Imagine you have a 2TB log file called “hugefile.txt”, and you want the content and length for all the lines that start with the word “ENTRY”.
So you try starting out by writing a list comprehension:
logfile = open("hugefile.txt","r")
entry_lines = [(line,len(line)) for line in logfile if line.startswith("ENTRY")]
This slurps up the whole file, processes each line, and stores the matching lines in your array. This array could therefore contain up to 2TB of content. That’s a lot of RAM, and probably not practical for your purposes.
So instead we can use a generator to apply a “filter” to our content. No data is actually read until we start iterating over the result.
logfile = open("hugefile.txt","r")
entry_lines = ((line,len(line)) for line in logfile if line.startswith("ENTRY"))
Not even a single line has been read from our file yet. In fact, say we want to filter our result even further:
long_entries = ((line,length) for (line,length) in entry_lines if length > 80)
Still nothing has been read, but we’ve specified now two generators that will act on our data as we wish.
Lets write out our filtered lines to another file:
outfile = open("filtered.txt","a")
for entry,length in long_entries:
outfile.write(entry)
Now we read the input file. As our for loop continues to request additional lines, the long_entries generator demands lines from the entry_lines generator, returning only those whose length is greater than 80 characters. And in turn, the entry_lines generator requests lines (filtered as indicated) from the logfile iterator, which in turn reads the file.
So instead of “pushing” data to your output function in the form of a fully-populated list, you’re giving the output function a way to “pull” data only when its needed. This is in our case much more efficient, but not quite as flexible. Generators are one way, one pass; the data from the log file we’ve read gets immediately discarded, so we can’t go back to a previous line. On the other hand, we don’t have to worry about keeping data around once we’re done with it.
The benefit of a generator expression is that it uses less memory since it doesn’t build the whole list at once. Generator expressions are best used when the list is an intermediary, such as summing the results, or creating a dict out of the results.
For example:
sum(x*2 for x in xrange(256))
dict( (k, some_func(k)) for k in some_list_of_keys )

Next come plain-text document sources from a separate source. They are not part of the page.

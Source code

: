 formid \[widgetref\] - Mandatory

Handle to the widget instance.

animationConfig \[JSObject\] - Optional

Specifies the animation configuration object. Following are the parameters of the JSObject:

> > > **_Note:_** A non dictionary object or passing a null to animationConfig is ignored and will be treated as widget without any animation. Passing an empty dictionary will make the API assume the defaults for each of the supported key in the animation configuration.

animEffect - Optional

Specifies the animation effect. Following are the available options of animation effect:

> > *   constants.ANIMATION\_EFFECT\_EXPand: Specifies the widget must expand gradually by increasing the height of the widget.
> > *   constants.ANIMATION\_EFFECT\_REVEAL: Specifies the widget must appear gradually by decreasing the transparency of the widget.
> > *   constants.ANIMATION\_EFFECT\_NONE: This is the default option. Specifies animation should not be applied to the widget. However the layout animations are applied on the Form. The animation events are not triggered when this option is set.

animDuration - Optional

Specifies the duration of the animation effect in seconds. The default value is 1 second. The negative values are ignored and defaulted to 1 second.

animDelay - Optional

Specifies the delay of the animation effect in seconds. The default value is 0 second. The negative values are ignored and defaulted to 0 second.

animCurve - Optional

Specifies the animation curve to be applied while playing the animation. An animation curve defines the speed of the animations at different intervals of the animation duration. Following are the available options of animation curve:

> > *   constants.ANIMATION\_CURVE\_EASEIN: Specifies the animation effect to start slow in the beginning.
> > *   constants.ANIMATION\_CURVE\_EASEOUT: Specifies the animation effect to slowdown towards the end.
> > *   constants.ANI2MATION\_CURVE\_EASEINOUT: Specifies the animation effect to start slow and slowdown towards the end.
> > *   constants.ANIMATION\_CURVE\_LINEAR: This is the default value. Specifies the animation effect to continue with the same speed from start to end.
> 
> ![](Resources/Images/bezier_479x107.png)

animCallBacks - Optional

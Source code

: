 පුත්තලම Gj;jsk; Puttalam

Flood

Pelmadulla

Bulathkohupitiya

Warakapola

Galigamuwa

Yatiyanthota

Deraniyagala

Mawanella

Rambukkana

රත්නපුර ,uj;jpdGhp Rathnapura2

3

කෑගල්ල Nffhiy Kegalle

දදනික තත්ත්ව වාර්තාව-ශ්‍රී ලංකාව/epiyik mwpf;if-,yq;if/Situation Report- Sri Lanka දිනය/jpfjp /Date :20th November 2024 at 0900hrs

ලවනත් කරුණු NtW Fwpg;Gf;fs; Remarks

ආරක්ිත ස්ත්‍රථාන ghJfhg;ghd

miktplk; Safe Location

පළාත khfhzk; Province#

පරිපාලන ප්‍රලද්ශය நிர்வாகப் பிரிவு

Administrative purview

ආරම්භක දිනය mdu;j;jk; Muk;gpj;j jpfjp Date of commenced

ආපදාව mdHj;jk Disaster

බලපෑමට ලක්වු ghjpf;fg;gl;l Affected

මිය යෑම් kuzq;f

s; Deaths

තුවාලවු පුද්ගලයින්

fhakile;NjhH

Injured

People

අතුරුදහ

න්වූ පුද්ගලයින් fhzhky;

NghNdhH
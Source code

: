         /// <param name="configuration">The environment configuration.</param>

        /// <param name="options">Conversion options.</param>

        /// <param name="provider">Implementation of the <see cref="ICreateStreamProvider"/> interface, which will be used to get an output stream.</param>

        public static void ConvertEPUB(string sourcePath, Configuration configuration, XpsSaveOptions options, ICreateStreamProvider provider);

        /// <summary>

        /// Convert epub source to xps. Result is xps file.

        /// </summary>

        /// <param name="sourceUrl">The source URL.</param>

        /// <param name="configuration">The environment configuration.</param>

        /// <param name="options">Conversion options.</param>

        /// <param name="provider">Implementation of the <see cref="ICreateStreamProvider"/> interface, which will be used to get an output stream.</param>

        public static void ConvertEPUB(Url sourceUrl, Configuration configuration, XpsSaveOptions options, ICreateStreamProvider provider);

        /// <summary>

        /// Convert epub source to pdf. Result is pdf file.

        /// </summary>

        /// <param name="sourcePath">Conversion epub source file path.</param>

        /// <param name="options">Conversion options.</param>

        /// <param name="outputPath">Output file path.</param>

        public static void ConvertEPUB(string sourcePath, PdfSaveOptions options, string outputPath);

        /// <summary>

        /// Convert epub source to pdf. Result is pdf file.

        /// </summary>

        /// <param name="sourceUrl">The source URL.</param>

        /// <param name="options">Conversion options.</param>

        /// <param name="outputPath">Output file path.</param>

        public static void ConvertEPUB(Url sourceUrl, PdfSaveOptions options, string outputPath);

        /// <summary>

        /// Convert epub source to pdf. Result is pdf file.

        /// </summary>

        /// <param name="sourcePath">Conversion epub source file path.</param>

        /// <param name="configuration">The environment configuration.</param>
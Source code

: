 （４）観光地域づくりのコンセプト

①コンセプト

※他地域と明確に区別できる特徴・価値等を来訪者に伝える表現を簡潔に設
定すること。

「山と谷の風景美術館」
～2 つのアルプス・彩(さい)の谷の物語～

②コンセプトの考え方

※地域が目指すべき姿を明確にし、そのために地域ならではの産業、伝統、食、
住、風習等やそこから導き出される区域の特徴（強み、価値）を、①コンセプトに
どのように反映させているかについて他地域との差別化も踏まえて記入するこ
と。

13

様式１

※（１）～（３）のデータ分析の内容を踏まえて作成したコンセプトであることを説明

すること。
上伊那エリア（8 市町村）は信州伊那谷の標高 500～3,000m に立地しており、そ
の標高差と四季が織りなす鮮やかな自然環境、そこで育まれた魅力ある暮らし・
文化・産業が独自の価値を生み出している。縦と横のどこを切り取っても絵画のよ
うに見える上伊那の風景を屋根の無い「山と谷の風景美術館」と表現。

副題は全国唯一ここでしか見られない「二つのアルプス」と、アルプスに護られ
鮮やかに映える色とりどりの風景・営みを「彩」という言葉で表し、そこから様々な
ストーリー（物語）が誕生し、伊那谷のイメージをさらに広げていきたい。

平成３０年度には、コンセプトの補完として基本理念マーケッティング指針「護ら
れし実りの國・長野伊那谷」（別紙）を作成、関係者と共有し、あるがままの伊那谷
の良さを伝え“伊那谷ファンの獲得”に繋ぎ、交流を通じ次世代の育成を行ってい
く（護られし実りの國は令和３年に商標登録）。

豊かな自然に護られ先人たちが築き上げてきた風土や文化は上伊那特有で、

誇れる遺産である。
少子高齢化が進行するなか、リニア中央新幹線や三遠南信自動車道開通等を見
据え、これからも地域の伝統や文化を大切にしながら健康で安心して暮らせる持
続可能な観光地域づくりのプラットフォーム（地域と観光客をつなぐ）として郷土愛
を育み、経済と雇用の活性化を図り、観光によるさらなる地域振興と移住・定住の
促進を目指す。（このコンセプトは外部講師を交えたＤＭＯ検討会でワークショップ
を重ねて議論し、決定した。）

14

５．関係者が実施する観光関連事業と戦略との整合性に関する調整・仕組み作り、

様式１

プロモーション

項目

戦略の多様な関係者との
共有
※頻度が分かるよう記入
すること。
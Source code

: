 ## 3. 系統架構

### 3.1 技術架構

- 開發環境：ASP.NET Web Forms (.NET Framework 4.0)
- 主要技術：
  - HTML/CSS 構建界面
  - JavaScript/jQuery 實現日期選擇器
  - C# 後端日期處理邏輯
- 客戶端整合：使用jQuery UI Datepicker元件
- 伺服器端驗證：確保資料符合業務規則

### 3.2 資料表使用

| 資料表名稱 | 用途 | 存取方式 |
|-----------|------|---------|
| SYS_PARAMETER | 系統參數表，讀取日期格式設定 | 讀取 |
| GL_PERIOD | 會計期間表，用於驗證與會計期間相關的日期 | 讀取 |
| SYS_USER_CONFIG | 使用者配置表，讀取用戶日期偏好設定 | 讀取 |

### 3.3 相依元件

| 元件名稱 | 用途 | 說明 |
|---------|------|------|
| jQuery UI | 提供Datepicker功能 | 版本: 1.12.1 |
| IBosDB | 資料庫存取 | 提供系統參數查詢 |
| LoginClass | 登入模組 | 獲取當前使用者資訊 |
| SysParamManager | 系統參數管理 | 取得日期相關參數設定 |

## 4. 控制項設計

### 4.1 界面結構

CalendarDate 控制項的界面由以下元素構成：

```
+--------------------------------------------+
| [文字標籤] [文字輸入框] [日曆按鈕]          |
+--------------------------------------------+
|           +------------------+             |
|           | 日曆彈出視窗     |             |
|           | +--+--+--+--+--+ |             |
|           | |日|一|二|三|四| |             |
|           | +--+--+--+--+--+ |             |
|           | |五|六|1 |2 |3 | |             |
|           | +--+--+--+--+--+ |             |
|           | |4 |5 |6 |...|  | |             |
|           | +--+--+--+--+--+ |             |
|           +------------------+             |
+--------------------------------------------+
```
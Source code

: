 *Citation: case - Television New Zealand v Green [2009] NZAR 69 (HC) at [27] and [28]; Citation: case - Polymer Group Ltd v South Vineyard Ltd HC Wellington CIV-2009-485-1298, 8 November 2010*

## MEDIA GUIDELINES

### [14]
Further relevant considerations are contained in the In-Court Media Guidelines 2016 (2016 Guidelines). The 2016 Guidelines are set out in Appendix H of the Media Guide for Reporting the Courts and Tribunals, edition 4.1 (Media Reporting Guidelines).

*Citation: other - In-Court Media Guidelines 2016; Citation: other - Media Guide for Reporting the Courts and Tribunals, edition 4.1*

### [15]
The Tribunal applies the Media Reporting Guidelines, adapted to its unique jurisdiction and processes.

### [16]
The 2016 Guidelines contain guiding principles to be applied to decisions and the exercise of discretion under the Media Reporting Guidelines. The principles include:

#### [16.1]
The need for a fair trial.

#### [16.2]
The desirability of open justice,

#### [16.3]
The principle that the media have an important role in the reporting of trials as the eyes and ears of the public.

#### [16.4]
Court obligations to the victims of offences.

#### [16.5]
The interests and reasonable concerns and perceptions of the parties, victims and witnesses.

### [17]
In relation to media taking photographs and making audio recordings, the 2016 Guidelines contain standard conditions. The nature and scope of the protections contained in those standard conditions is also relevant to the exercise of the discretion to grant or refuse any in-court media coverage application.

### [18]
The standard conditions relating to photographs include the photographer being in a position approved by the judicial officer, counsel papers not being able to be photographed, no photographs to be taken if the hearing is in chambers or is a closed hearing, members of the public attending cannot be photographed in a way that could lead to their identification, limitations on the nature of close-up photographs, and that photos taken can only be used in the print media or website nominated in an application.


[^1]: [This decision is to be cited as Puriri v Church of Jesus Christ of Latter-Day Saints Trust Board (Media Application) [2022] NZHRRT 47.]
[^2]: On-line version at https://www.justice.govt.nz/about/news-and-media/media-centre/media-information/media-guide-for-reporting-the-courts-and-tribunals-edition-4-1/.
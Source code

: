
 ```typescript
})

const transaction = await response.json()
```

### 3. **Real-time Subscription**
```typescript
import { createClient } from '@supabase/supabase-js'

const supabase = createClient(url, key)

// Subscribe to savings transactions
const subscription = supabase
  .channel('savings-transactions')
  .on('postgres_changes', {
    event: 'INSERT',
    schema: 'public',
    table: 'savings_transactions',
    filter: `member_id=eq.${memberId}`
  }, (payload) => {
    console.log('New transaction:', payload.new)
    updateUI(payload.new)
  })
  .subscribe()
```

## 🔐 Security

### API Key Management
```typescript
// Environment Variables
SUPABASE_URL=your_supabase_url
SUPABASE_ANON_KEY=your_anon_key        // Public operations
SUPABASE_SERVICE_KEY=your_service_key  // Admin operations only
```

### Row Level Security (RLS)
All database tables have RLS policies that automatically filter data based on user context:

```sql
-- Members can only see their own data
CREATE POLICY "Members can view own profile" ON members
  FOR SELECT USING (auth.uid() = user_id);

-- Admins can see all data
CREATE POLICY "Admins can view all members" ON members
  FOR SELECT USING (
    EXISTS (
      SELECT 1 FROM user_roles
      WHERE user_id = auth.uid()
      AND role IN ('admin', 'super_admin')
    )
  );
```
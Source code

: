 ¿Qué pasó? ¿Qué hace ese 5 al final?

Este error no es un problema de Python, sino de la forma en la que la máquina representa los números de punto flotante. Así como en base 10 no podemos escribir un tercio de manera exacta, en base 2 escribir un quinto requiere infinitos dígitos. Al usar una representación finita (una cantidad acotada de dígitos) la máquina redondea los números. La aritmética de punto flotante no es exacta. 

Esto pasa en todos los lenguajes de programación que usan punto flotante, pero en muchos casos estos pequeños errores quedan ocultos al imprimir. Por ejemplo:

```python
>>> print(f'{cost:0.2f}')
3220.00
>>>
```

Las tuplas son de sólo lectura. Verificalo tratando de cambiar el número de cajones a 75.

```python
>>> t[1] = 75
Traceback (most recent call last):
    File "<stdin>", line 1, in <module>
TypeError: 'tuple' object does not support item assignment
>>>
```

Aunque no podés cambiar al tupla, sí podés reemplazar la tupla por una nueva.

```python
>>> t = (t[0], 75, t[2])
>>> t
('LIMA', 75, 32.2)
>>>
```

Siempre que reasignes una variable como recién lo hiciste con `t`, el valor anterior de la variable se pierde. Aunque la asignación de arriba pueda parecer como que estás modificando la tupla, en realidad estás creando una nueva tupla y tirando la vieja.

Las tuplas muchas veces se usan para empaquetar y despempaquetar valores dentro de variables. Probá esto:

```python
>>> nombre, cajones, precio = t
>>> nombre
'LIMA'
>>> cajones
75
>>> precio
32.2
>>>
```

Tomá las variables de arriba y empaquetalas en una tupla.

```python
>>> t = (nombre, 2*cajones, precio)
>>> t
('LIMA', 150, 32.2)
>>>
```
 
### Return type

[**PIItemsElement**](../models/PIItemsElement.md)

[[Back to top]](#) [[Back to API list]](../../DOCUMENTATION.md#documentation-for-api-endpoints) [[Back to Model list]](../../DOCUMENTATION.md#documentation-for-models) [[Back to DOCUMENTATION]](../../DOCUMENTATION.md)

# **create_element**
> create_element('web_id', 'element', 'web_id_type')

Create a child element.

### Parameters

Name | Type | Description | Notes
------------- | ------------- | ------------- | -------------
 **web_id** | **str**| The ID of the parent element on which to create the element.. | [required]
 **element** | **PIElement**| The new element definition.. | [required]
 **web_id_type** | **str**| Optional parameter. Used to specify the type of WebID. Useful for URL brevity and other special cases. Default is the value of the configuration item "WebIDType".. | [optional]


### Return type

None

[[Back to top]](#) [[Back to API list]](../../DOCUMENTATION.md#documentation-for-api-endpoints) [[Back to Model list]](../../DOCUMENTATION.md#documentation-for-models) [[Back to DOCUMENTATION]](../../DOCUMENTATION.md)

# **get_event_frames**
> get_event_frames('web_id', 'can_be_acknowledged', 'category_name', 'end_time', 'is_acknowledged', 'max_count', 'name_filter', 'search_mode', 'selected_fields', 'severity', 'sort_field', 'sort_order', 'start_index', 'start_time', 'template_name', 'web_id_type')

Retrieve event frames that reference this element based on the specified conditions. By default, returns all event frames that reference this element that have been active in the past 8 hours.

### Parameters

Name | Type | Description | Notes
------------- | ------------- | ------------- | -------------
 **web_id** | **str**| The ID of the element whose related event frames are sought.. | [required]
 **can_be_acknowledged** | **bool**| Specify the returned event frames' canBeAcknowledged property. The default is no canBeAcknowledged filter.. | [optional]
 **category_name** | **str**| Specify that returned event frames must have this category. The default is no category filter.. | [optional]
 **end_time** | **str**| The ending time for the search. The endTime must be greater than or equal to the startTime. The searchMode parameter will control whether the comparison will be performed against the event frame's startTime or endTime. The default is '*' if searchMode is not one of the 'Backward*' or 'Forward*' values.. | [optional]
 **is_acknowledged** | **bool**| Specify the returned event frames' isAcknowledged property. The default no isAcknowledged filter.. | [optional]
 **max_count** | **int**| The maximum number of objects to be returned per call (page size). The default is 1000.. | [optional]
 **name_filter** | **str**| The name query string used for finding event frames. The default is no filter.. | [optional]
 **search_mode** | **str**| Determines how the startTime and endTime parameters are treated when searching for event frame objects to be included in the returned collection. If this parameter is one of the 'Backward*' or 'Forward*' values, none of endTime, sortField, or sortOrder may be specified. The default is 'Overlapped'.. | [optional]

The advantage there is that the list isn’t completely generated, and thus little memory is used (and should also be faster)
You should, though, use list comprehensions when the desired final product is a list. You are not going to save any memeory using generator expressions, since you want the generated list. You also get the benefit of being able to use any of the list functions like sorted or reversed.
When creating a generator from a mutable object (like a list) be aware that the generator will get evaluated on the state of the list at time of using the generator, not at time of the creation of the generator:
>>> mylist = ["a", "b", "c"]
>>> gen = (elem + "1" for elem in mylist)
>>> mylist.clear()
>>> for x in gen: print (x)
# nothing
If there is any chance of your list getting modified (or a mutable object inside that list) but you need the state at creation of the generator you need to use a list comprehension instead.
import mincemeat
def mapfn(k,v):
for w in v:
yield 'sum',w
#yield 'count',1
def reducefn(k,v):
r1=sum(v)
r2=len(v)
print r2
m=r1/r2
std=0
for i in range(r2):
std+=pow(abs(v[i]-m),2)
res=pow((std/r2),0.5)
return r1,r2,res
Here the generator gets numbers out of a text file (as big as 15GB) and applies simple math on those numbers using Hadoop’s map-reduce. If I had not used the yield function, but instead a list comprehension, it would have taken a much longer time calculating the sums and average (not to mention the space complexity).
Hadoop is a great example for using all the advantages of Generators.